この結果は、GDM発症前の妊婦から採取された尿中のN−アセチル−L−アラニン濃度を測定し、適切なカットオフ値を設定すると、N−アセチル−L−アラニン濃度を指標として、GDMの発症リスクを判定できることを示している。
[メチオニン]
preGDM群において、尿中のメチオニン濃度は、0.0064(中央値)であり、対照者群の値(0.013)と比べ、約51%減少し、有意差が認められた(P=0.00229)(図2C参照)。この結果は、GDMを(将来)発症する者由来の尿中のメチオニン濃度は、GDMを発症しない者と比べ、低いことを示している。
また、preGDM群及び対照者群の尿中のメチオニン濃度を基に、ROC曲線を作成したところ、AUC値は、0.718と高い値を示した。また、preGDM群と対照群とを区別するためのカットオフ値として、0.0082を設定したところ、GDMを発症する者の感度(GDMを発症する者の中で検査陽性者の割合)及び特異度(GDMを発症しない者の中で検査陰性の割合)は、それぞれ68%及び72%であった。
この結果は、GDM発症前の妊婦から採取された尿中のメチオニン濃度を測定し、適切なカットオフ値を設定すると、メチオニン濃度を指標として、GDMの発症リスクを判定できることを示している。
本発明は、妊婦における、妊娠糖尿病の発症リスクの診断及び治療の他、妊娠糖尿病合併症妊娠による胎児の奇形(例えば、心肥大、心室中隔欠損等の心奇形;小頭症等の骨角奇形;腎形成不全、尿管重複等の腎奇形;十二指腸閉鎖、直腸閉鎖等の消化管奇形など)の予防や、出産後に2型糖尿病に罹患するリスクを予防することに資するものである。

Claims (7)

  1. 以下の工程(a)〜(c)を含むことを特徴とする妊娠糖尿病の発症リスクの判定方法。

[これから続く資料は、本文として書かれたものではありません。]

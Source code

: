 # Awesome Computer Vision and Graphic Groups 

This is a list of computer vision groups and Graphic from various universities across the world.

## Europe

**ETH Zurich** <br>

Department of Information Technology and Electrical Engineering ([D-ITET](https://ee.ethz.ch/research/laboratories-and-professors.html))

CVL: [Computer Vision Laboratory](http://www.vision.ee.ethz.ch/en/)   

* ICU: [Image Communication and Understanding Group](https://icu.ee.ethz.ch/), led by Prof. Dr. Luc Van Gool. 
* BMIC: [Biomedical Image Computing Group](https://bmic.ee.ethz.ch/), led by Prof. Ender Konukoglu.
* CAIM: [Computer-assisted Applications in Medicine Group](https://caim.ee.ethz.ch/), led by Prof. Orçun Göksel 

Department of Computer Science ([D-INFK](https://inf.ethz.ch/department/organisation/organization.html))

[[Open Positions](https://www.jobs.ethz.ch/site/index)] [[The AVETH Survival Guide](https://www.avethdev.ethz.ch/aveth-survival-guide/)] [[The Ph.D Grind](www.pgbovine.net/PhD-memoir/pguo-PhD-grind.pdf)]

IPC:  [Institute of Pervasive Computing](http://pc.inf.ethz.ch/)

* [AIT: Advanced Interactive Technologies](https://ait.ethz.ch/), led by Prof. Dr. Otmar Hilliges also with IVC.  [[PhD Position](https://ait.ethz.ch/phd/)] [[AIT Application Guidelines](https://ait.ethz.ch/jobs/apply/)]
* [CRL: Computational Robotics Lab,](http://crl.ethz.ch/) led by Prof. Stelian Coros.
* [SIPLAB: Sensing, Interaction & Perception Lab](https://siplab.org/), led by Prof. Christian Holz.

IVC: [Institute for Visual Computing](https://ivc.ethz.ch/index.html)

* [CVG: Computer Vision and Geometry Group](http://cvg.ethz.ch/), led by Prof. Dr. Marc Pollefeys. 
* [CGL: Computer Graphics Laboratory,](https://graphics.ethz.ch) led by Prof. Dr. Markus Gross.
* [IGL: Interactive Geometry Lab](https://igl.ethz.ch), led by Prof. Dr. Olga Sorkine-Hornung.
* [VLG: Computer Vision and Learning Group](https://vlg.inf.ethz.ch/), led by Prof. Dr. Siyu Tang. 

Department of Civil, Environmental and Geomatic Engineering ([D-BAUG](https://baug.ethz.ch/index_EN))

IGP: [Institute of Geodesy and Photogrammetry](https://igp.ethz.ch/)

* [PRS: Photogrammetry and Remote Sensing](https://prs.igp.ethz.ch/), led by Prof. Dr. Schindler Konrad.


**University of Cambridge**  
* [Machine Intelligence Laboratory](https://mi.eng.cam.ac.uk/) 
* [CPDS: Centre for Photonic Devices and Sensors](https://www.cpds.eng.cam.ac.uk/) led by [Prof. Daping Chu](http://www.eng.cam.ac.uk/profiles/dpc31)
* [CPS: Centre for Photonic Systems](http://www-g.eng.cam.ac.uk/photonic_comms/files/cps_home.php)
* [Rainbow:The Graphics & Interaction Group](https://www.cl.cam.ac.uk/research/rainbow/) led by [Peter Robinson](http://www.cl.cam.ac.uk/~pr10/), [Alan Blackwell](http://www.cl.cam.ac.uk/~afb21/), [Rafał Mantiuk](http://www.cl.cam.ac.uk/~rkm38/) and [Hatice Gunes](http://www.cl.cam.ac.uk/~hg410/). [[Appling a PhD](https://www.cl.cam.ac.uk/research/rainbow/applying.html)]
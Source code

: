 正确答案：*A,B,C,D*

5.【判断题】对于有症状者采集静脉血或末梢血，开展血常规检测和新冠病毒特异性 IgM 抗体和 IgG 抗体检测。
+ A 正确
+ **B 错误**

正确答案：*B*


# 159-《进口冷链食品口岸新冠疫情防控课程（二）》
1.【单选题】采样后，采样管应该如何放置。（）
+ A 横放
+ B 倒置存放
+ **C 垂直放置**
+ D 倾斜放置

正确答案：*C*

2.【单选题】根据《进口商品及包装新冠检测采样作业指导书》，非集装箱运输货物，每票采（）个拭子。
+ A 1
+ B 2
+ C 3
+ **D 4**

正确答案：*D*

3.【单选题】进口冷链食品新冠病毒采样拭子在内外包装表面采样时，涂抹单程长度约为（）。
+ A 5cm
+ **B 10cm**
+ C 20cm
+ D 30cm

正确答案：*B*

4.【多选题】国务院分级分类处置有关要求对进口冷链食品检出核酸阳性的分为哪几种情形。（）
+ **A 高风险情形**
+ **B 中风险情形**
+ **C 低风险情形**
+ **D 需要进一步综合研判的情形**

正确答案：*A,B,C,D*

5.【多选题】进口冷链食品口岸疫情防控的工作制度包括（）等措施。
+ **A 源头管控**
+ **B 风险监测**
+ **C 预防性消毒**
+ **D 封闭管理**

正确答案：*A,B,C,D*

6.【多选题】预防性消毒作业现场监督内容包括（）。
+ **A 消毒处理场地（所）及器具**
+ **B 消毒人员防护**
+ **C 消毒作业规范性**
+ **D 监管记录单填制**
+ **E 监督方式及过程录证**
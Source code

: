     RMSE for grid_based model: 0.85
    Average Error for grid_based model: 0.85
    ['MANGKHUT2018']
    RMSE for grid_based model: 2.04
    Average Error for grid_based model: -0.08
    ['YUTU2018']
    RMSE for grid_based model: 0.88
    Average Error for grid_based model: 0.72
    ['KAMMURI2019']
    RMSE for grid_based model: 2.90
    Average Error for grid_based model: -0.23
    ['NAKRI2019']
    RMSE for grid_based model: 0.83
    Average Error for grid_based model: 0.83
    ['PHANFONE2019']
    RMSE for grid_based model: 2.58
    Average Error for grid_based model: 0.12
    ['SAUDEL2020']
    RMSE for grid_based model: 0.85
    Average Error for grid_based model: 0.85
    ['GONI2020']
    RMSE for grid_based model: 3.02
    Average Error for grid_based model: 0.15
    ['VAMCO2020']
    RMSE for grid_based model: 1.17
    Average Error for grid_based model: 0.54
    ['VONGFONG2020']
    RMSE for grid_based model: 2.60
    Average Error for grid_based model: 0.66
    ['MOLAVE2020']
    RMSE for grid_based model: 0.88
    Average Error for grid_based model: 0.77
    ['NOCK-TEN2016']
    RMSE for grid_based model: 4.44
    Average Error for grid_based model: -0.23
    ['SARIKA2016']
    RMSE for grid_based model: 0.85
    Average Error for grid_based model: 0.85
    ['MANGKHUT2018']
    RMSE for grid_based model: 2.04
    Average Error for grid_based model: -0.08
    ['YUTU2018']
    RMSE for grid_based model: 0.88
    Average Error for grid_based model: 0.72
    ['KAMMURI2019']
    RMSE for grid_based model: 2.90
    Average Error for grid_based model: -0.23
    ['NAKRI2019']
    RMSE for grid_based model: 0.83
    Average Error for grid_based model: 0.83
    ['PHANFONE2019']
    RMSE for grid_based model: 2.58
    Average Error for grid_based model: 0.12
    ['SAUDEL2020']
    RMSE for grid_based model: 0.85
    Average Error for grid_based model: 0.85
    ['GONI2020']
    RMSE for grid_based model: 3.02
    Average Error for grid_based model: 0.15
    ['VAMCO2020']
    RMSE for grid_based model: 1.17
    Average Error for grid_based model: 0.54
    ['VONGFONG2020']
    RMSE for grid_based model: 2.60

    (a)妊娠糖尿病を発症していない妊婦から採取された尿中の、以下の[Aグループ]及び[Bグループ]から選択される1又は2種以上の代謝物質の濃度を測定する工程;
    [Aグループ]
    エタノールアミン、メチオニン
    [Bグループ]
    1,3−ジホスホグリセリン酸、シキミ酸−3−リン酸、N−アセチル−L−アラニン
    (b)工程(a)で測定した代謝物質の濃度を、妊娠糖尿病を発症しない対照者における前記代謝物質の濃度と比較する工程;
    (c)工程(a)で測定した代謝物質が[Aグループ]の代謝物質である場合、工程(a)で測定した代謝物質の濃度が、対照者における代謝物質の濃度よりも低いとき、前記妊婦は、妊娠糖尿病を発症するリスクが高いと評価し、
    工程(a)で測定した代謝物質が[Bグループ]の代謝物質である場合、工程(a)で測定した代謝物質の濃度が、対照者における代謝物質の濃度よりも高いとき、前記妊婦は、妊娠糖尿病を発症するリスクが高いと評価する工程;
  2. 妊婦が、妊娠13〜22週の妊婦であることを特徴とする請求項1に記載の判定方法。
  3. 工程(c)において、
    工程(a)で測定したエタノールアミンの濃度が、対照者におけるエタノールアミンの濃度と比べ、少なくとも44%減少したとき、妊婦は、妊娠糖尿病を発症するリスクが高いと評価し、
    工程(a)で測定したメチオニンの濃度が、対照者におけるメチオニンの濃度と比べ、少なくとも51%減少したとき、妊婦は、妊娠糖尿病を発症するリスクが高いと評価し、
    工程(a)で測定した1,3−ジホスホグリセリン酸の濃度が、対照者における1,3−ジホスホグリセリン酸の濃度と比べ、少なくとも2.5倍増加したとき、妊婦は、妊娠糖尿病を発症するリスクが高いと評価し、
    工程(a)で測定したシキミ酸−3−リン酸の濃度が、対照者におけるシキミ酸−3−リン酸の濃度と比べ、少なくとも1.5倍増加したとき、妊婦は、妊娠糖尿病を発症するリスクが高いと評価し、
    工程(a)で測定したN−アセチル−L−アラニンの濃度が、対照者におけるN−アセチル−L−アラニンの濃度と比べ、少なくとも1.5倍増加したとき、妊婦は、妊娠糖尿病を発症するリスクが高いと評価する
    ことを特徴とする請求項1又は2に記載の判定方法。
  4. 代謝物質が、エタノールアミン又は1,3−ジホスホグリセリン酸を含む代謝物質であることを特徴とする請求項1〜3のいずれかに記載の判定方法。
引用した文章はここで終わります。